[Task to carry out]:
Take the lines in the listing below from the line with "And then configure" up to and including the line with "clustering using kmeans" and set them down exactly, skipping pictures and adding nothing.

[Given data]:
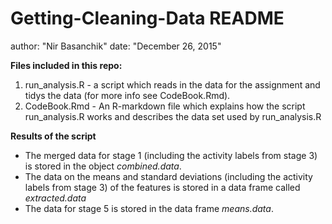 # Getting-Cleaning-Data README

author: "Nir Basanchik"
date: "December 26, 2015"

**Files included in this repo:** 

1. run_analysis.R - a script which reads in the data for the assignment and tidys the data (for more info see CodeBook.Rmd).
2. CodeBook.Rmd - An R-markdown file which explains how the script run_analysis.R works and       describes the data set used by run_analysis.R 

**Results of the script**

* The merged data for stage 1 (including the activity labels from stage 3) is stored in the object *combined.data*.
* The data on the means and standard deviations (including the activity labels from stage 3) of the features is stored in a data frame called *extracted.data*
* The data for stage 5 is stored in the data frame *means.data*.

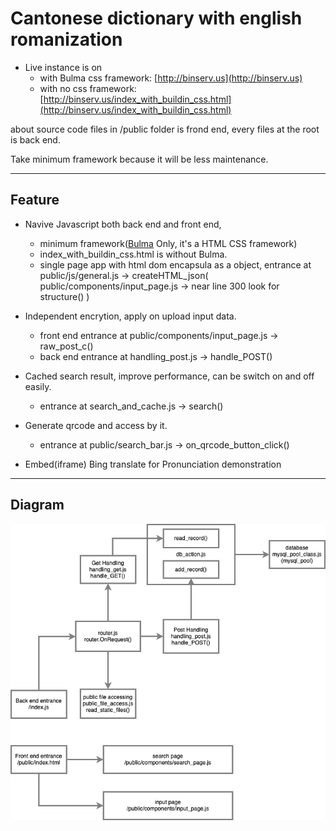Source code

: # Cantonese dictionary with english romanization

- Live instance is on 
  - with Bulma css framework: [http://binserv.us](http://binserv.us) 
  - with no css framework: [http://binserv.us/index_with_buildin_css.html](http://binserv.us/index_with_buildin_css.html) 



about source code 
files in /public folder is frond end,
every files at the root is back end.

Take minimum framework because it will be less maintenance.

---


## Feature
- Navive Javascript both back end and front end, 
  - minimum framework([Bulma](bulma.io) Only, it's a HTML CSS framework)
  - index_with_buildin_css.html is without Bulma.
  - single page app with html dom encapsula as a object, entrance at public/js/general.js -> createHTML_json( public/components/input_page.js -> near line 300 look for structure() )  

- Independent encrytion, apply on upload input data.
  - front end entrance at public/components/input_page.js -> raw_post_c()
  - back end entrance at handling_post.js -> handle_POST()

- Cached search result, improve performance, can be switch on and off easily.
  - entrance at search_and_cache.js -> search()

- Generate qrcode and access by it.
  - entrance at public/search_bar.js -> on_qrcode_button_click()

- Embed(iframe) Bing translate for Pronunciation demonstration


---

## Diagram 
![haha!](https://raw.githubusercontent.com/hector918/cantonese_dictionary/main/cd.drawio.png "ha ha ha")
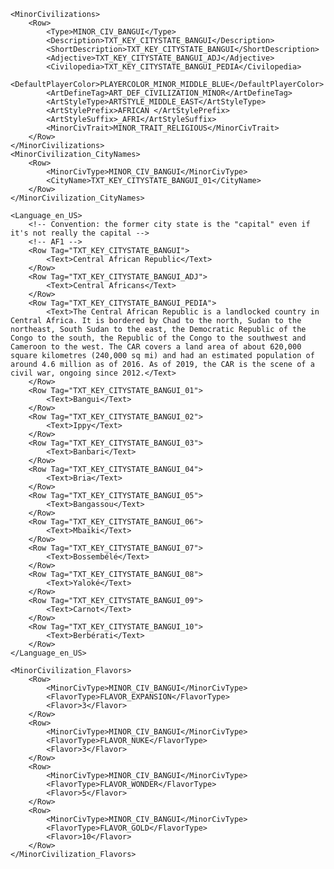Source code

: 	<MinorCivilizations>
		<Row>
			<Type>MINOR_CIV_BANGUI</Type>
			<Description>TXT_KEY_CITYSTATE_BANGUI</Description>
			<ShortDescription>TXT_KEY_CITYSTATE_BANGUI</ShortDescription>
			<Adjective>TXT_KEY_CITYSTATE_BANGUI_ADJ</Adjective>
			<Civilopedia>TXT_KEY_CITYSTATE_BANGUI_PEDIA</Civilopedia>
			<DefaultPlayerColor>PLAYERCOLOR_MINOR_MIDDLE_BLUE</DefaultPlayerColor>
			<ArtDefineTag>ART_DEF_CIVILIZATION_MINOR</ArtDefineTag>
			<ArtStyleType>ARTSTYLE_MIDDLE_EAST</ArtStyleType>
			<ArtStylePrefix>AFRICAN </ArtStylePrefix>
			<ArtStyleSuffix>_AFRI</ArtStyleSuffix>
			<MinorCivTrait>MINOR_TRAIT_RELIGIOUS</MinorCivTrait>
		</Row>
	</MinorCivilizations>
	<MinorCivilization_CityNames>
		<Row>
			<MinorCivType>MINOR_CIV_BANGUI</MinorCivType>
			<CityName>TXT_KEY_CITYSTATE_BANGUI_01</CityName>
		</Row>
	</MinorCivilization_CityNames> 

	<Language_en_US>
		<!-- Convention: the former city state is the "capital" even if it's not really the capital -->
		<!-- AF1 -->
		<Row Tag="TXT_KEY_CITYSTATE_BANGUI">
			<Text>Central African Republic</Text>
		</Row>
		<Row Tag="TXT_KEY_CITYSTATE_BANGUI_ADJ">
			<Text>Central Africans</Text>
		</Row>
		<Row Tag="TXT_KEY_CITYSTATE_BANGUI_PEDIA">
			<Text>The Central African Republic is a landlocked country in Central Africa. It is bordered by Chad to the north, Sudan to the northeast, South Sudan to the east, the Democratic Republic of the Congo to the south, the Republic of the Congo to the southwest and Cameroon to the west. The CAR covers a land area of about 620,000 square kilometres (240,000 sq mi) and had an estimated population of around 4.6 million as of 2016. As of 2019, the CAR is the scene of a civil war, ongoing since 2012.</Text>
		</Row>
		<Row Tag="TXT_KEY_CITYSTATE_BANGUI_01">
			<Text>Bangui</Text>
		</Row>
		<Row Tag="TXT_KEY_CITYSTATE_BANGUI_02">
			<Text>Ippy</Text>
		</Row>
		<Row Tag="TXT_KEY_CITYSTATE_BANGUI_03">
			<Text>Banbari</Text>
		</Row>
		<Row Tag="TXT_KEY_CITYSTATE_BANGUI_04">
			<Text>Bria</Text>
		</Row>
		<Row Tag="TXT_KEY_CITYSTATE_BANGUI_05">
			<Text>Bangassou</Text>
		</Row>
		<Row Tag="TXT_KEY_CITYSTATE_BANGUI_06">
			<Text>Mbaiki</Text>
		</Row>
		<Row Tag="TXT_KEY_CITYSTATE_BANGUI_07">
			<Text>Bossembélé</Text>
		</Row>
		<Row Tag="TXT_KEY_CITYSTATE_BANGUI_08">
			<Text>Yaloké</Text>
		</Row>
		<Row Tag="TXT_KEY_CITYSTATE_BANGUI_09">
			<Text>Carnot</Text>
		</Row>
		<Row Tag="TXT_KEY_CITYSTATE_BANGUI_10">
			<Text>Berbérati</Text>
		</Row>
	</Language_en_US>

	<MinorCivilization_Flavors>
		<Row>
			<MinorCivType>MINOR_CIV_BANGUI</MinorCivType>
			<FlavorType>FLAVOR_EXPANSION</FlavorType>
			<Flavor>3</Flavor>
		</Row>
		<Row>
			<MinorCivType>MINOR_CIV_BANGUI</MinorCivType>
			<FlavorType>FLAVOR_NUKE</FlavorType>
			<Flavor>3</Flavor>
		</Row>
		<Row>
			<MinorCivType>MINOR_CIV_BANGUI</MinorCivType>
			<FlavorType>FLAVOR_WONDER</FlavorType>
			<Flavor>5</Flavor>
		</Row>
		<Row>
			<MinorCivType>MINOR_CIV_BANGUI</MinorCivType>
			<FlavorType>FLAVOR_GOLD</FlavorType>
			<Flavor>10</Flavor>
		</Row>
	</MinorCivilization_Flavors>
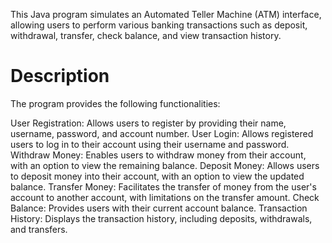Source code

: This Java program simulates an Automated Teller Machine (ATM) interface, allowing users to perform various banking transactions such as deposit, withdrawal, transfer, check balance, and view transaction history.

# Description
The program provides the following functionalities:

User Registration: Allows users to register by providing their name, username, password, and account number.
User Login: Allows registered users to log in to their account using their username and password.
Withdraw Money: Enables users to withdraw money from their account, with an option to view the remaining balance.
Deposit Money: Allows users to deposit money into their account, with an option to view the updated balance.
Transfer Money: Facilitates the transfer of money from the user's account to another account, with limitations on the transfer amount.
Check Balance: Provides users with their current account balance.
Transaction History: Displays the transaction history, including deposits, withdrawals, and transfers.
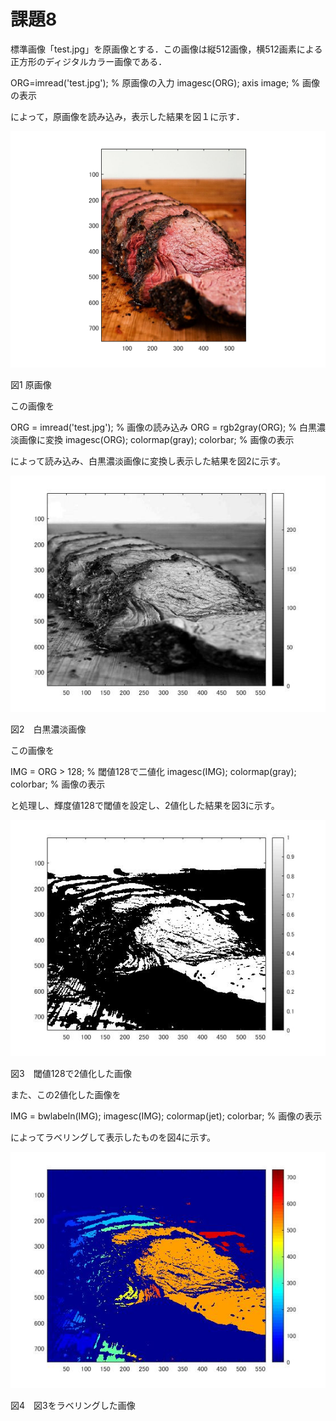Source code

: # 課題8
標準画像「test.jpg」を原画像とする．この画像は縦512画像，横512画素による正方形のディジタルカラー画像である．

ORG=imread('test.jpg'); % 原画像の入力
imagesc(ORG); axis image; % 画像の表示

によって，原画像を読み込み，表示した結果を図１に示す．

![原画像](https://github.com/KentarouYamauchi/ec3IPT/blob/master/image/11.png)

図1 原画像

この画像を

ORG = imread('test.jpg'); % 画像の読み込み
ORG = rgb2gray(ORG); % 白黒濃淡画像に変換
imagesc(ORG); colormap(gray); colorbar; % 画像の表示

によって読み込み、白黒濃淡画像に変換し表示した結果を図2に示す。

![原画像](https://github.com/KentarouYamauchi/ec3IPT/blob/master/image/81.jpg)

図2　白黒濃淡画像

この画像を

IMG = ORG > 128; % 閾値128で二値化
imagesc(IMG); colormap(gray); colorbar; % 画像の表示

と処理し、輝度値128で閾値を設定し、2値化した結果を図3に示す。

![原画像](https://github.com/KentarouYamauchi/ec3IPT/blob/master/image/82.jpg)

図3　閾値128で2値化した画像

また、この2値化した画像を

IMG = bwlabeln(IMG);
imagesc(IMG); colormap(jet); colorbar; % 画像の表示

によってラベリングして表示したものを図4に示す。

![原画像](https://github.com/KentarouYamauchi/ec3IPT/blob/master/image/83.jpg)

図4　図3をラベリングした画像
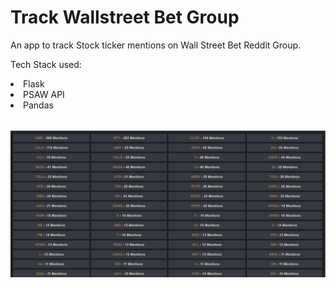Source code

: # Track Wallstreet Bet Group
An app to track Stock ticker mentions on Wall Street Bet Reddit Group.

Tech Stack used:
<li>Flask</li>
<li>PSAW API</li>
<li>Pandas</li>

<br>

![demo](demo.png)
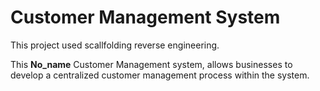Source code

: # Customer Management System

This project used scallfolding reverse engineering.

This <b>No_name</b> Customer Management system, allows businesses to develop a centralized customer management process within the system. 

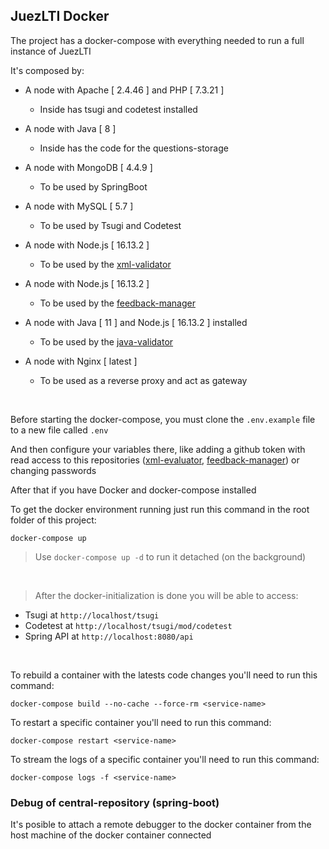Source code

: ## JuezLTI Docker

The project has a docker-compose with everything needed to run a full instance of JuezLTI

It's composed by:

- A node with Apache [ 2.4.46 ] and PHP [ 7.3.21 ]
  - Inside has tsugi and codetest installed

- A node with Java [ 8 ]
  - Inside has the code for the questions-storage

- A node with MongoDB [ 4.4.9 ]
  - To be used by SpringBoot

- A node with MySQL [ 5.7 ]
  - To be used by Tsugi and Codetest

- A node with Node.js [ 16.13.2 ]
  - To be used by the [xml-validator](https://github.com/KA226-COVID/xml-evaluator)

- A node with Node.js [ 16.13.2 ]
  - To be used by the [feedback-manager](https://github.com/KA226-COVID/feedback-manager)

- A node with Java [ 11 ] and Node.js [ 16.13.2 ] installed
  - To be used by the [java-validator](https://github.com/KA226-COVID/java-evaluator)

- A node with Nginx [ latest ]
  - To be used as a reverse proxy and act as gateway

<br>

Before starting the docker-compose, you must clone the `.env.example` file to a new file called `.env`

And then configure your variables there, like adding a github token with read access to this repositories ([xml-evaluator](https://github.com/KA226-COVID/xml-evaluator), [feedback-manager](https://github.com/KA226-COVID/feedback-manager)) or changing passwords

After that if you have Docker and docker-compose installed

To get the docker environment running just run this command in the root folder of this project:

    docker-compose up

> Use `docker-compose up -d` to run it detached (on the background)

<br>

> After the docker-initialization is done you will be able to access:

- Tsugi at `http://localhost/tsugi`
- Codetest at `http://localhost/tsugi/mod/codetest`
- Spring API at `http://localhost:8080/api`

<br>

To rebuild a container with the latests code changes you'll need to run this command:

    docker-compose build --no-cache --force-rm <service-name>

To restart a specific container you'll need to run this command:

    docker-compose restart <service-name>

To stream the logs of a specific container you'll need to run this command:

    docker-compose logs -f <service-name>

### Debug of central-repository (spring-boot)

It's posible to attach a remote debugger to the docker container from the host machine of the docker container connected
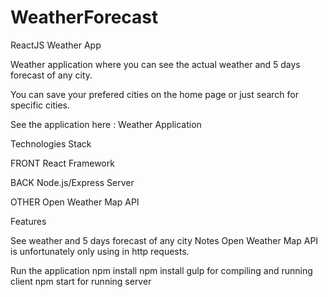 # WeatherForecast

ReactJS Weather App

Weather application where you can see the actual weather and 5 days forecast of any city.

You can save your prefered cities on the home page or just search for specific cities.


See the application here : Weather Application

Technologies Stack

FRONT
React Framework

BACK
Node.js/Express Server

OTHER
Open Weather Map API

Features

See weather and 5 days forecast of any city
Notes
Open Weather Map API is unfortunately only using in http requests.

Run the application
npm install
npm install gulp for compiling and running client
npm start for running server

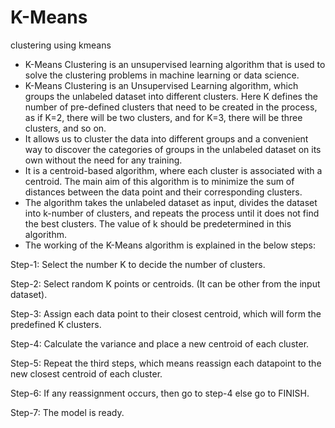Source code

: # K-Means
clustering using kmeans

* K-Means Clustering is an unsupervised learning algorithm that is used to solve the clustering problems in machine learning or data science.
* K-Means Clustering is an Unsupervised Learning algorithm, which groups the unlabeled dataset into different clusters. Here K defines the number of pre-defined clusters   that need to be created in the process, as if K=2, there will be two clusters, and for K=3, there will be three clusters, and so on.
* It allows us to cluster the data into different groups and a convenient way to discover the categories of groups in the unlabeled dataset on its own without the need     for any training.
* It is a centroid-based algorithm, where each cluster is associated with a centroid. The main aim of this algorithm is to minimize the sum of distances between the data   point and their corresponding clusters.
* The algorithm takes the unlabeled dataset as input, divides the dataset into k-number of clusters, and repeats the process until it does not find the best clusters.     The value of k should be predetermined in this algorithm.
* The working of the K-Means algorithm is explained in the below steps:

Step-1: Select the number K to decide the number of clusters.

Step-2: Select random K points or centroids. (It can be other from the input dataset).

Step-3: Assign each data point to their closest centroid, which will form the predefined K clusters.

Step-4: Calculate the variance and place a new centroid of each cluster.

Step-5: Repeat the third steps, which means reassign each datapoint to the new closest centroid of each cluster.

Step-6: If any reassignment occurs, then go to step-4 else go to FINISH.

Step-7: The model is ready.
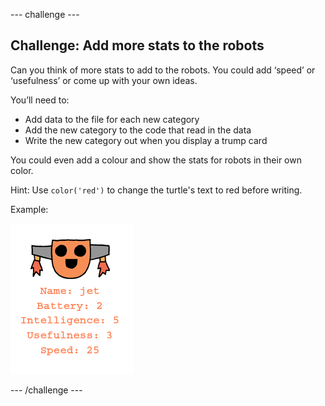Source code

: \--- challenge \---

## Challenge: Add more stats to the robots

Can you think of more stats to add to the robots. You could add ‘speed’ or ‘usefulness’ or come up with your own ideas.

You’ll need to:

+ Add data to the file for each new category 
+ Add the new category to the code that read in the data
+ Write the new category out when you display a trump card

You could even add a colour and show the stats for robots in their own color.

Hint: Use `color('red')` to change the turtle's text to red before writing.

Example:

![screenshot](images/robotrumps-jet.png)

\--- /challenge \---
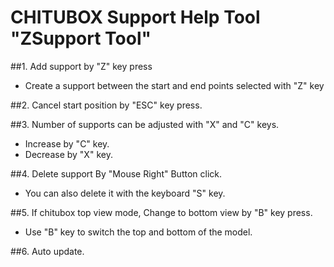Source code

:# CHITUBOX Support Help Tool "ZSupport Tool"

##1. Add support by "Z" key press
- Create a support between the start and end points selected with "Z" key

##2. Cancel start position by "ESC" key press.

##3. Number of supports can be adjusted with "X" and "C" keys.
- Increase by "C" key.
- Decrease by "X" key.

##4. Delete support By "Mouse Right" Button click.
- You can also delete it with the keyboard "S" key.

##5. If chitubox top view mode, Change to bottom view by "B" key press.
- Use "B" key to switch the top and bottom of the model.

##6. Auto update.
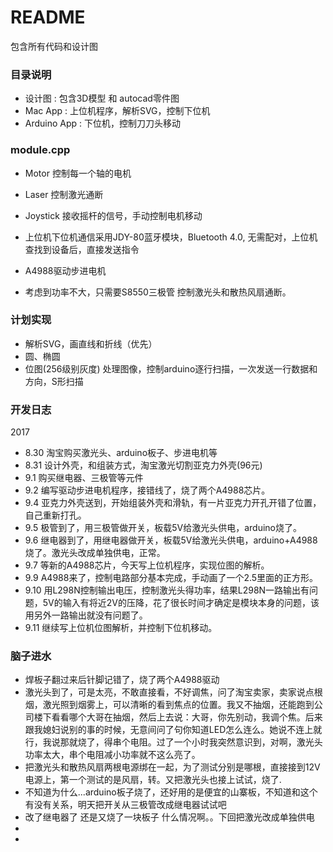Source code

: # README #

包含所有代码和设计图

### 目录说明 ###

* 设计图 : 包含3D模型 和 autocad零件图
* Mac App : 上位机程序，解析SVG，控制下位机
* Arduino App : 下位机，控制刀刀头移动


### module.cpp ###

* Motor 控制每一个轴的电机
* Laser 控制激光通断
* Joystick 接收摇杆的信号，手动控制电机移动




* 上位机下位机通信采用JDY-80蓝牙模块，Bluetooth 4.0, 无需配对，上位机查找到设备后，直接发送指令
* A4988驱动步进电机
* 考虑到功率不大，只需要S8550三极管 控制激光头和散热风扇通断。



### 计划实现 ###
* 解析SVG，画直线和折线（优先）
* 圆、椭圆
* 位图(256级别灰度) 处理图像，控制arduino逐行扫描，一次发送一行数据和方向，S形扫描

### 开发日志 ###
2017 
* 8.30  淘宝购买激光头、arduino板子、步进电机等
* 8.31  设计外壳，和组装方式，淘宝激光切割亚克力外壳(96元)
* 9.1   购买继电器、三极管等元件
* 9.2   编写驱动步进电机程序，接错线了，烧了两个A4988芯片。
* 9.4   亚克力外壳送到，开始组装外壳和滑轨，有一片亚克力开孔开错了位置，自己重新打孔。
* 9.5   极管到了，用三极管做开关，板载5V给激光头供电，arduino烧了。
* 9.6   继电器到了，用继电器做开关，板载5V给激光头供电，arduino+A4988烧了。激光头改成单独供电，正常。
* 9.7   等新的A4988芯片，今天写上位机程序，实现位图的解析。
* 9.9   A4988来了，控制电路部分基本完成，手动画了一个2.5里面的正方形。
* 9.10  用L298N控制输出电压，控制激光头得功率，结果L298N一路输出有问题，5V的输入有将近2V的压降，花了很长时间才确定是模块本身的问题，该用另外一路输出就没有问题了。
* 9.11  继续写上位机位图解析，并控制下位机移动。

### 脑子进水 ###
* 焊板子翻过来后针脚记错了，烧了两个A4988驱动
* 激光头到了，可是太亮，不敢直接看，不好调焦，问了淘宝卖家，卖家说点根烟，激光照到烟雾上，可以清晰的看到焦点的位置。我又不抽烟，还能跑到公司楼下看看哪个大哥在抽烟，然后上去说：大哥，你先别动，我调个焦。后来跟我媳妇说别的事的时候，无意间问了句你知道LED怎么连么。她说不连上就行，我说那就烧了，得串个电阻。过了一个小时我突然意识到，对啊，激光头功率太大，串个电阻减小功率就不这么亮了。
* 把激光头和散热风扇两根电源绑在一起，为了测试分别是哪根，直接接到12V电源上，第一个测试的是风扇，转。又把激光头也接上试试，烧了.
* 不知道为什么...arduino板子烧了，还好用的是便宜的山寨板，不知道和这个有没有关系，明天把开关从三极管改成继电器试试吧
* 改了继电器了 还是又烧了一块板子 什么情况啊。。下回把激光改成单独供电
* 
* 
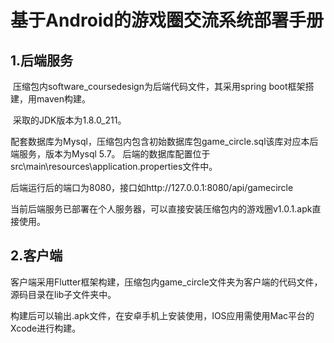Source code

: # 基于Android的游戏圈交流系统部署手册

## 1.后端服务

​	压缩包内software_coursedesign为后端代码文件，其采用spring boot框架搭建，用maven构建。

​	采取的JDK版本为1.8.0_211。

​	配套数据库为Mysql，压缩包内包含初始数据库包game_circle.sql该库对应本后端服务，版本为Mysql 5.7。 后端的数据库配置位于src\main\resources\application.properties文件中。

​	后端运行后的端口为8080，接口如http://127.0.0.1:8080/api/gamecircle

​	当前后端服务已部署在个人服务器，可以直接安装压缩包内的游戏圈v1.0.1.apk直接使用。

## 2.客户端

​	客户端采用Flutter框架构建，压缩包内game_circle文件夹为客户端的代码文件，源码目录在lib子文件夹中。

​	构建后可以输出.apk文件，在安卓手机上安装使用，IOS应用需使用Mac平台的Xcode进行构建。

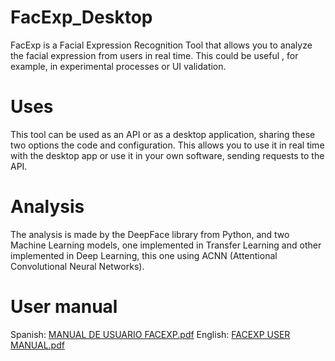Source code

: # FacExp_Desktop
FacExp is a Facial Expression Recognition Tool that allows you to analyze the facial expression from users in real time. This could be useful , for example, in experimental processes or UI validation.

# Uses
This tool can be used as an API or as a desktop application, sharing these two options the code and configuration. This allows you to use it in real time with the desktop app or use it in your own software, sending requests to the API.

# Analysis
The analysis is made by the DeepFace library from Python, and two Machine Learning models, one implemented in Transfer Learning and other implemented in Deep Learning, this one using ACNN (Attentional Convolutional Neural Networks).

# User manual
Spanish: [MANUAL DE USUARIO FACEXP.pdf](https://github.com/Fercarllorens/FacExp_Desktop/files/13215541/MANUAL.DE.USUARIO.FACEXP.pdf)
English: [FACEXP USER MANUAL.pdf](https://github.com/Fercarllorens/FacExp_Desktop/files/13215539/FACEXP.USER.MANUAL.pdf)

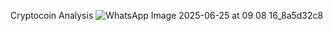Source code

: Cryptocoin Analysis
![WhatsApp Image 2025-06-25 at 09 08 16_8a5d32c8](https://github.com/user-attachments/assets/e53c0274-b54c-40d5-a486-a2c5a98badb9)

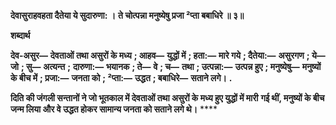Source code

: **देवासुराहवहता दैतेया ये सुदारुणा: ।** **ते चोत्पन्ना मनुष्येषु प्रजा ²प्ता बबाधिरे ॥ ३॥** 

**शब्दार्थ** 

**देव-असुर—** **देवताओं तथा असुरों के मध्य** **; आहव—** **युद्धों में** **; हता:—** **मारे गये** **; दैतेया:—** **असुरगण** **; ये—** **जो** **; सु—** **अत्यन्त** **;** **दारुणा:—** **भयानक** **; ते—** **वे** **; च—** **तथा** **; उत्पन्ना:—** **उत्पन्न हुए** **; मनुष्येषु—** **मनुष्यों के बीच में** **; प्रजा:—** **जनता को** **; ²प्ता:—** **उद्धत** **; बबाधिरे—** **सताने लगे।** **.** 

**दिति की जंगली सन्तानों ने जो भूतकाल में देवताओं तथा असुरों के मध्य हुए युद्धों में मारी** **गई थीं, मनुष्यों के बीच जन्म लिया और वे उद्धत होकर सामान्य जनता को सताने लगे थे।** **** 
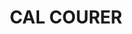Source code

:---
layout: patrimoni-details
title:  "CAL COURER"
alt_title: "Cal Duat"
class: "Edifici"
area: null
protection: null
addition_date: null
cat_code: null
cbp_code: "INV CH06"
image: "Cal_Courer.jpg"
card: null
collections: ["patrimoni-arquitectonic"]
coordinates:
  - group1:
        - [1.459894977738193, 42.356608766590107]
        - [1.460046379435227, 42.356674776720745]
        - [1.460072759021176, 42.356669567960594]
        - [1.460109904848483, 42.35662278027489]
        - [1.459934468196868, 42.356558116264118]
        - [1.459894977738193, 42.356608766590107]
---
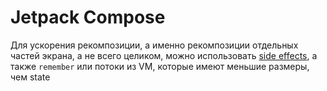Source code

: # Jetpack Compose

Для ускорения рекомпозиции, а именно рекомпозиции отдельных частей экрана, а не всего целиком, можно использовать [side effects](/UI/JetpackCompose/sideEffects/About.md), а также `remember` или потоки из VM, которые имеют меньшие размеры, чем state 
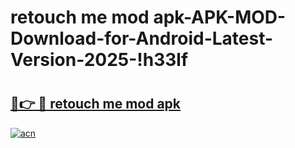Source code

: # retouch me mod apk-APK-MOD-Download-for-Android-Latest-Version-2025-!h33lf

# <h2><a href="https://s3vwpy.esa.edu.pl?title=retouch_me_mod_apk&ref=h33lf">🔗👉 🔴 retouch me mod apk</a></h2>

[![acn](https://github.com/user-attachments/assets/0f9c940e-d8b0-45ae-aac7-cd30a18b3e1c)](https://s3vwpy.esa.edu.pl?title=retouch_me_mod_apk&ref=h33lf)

[Final answer]:
And then configure your variables there, like adding a github token with read access to this repositories ([xml-evaluator](https://github.com/KA226-COVID/xml-evaluator), [feedback-manager](https://github.com/KA226-COVID/feedback-manager)) or changing passwords

After that if you have Docker and docker-compose installed

To get the docker environment running just run this command in the root folder of this project:

    docker-compose up

> Use `docker-compose up -d` to run it detached (on the background)

<br>

> After the docker-initialization is done you will be able to access:

- Tsugi at `http://localhost/tsugi`
- Codetest at `http://localhost/tsugi/mod/codetest`
- Spring API at `http://localhost:8080/api`

<br>

To rebuild a container with the latests code changes you'll need to run this command:

    docker-compose build --no-cache --force-rm <service-name>

To restart a specific container you'll need to run this command:

    docker-compose restart <service-name>

To stream the logs of a specific container you'll need to run this command:

    docker-compose logs -f <service-name>

### Debug of central-repository (spring-boot)

It's posible to attach a remote debugger to the docker container from the host machine of the docker container connected
 # WeatherForecast

ReactJS Weather App

Weather application where you can see the actual weather and 5 days forecast of any city.

You can save your prefered cities on the home page or just search for specific cities.


See the application here : Weather Application

Technologies Stack

FRONT
React Framework

BACK
Node.js/Express Server

OTHER
Open Weather Map API

Features

See weather and 5 days forecast of any city
Notes
Open Weather Map API is unfortunately only using in http requests.

Run the application
npm install
npm install gulp for compiling and running client
npm start for running server

Source code

: # K-Means
clustering using kmeans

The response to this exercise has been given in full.